So sticking with the fantasy theme I seem to have for all of my art, I chose one of my favorite childhood movies, Flight of Dragons. The beginning of the movie has a theme song written and sung by Don Mclean, famous for American Pie. I chose the lyrics of that song as my poem, since I'm terrible at poetry and can't stand half of it anyway. I then hand traced a still from the first scenes of the movie, during which the song is sung, with the pen tool. I was able to then fill the tracings with text by putting the text into Illustrator and exporting them as jpegs which I would then create patterns out of for the fill tool to use.
Dragons are cool.

This is really interesting to look at. The dragons feel like cutouts, as though the page had been cut into all these dragon shapes. I wonder, then, about the text, which feels a little less like a page because of the repeated text. I wonder where the text came from, and if doing a cutout of that whole larger text might have been more interesting? Like the bottom right dragon feels a little more that way, and the half dragon on the right. I'm not sure I can come up with a reason for why it transitions, but that white "margin" down the middle of that last dragon is really powerful because it makes it seem even more like the middle of a book. These are, of course, my obsessions.

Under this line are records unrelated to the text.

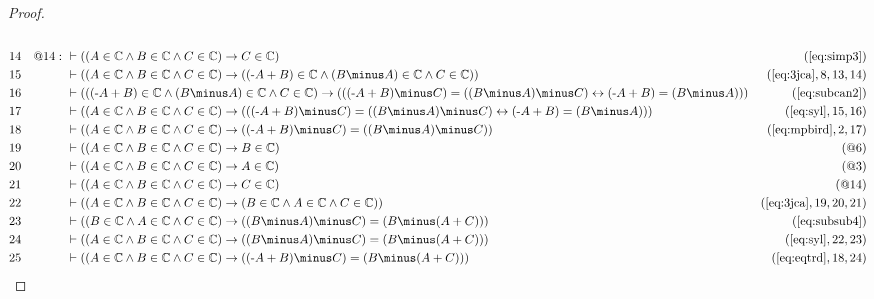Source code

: \begin{proof}
\begin{align}
  \\ 14 && @14:\  & \vdash ( ( A \in \mathbb{C} \wedge B \in \mathbb{C} \wedge C \in \mathbb{C} ) \rightarrow C \in \mathbb{C} )&(\mbox{\ref{eq:simp3}})\notag
  \\ 15 &&  & \vdash ( ( A \in \mathbb{C} \wedge B \in \mathbb{C} \wedge C \in \mathbb{C} ) \rightarrow ( ( \textrm{-} A + B ) \in \mathbb{C} \wedge ( B \minus A ) \in \mathbb{C} \wedge C \in \mathbb{C} ) )&(\mbox{\ref{eq:3jca}},8,13,14)\notag
  \\ 16 &&  & \vdash ( ( ( \textrm{-} A + B ) \in \mathbb{C} \wedge ( B \minus A ) \in \mathbb{C} \wedge C \in \mathbb{C} ) \rightarrow ( ( ( \textrm{-} A + B ) \minus C ) = ( ( B \minus A ) \minus C ) \leftrightarrow ( \textrm{-} A + B ) = ( B \minus A ) ) )&(\mbox{\ref{eq:subcan2}})\notag
  \\ 17 &&  & \vdash ( ( A \in \mathbb{C} \wedge B \in \mathbb{C} \wedge C \in \mathbb{C} ) \rightarrow ( ( ( \textrm{-} A + B ) \minus C ) = ( ( B \minus A ) \minus C ) \leftrightarrow ( \textrm{-} A + B ) = ( B \minus A ) ) )&(\mbox{\ref{eq:syl}},15,16)\notag
  \\ 18 &&  & \vdash ( ( A \in \mathbb{C} \wedge B \in \mathbb{C} \wedge C \in \mathbb{C} ) \rightarrow ( ( \textrm{-} A + B ) \minus C ) = ( ( B \minus A ) \minus C ) )&(\mbox{\ref{eq:mpbird}},2,17)\notag
  \\ 19 &&  & \vdash ( ( A \in \mathbb{C} \wedge B \in \mathbb{C} \wedge C \in \mathbb{C} ) \rightarrow B \in \mathbb{C} )&(@6)\notag
  \\ 20 &&  & \vdash ( ( A \in \mathbb{C} \wedge B \in \mathbb{C} \wedge C \in \mathbb{C} ) \rightarrow A \in \mathbb{C} )&(@3)\notag
  \\ 21 &&  & \vdash ( ( A \in \mathbb{C} \wedge B \in \mathbb{C} \wedge C \in \mathbb{C} ) \rightarrow C \in \mathbb{C} )&(@14)\notag
  \\ 22 &&  & \vdash ( ( A \in \mathbb{C} \wedge B \in \mathbb{C} \wedge C \in \mathbb{C} ) \rightarrow ( B \in \mathbb{C} \wedge A \in \mathbb{C} \wedge C \in \mathbb{C} ) )&(\mbox{\ref{eq:3jca}},19,20,21)\notag
  \\ 23 &&  & \vdash ( ( B \in \mathbb{C} \wedge A \in \mathbb{C} \wedge C \in \mathbb{C} ) \rightarrow ( ( B \minus A ) \minus C ) = ( B \minus ( A + C ) ) )&(\mbox{\ref{eq:subsub4}})\notag
  \\ 24 &&  & \vdash ( ( A \in \mathbb{C} \wedge B \in \mathbb{C} \wedge C \in \mathbb{C} ) \rightarrow ( ( B \minus A ) \minus C ) = ( B \minus ( A + C ) ) )&(\mbox{\ref{eq:syl}},22,23)\notag
  \\ 25 &&  & \vdash ( ( A \in \mathbb{C} \wedge B \in \mathbb{C} \wedge C \in \mathbb{C} ) \rightarrow ( ( \textrm{-} A + B ) \minus C ) = ( B \minus ( A + C ) ) )&(\mbox{\ref{eq:eqtrd}},18,24)\notag
\end{align}
\end{proof}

ReplyDeleteI enjoy the childish element coming through in this piece; the dragons seem as if in detail they would appear silly and cartoonish, but choosing to capture only their silhouettes casts a bit of elegant magic on a potentially risky move. The green text is also a great choice, especially that shade of green which is not quite natural in commonplace nature and frequents fantasy. That being said, the repetitive lyrics are not as imaginative. I feel compelled to connect to the storybook aspect of the image but there is little intriguing in repetition: perhaps you could tease us more with snippets of an actual story taking place in the cutouts of these dragons. What fascinated you about them as a child? Imbue them with that power using text, and fill them with the mysteries they deserve.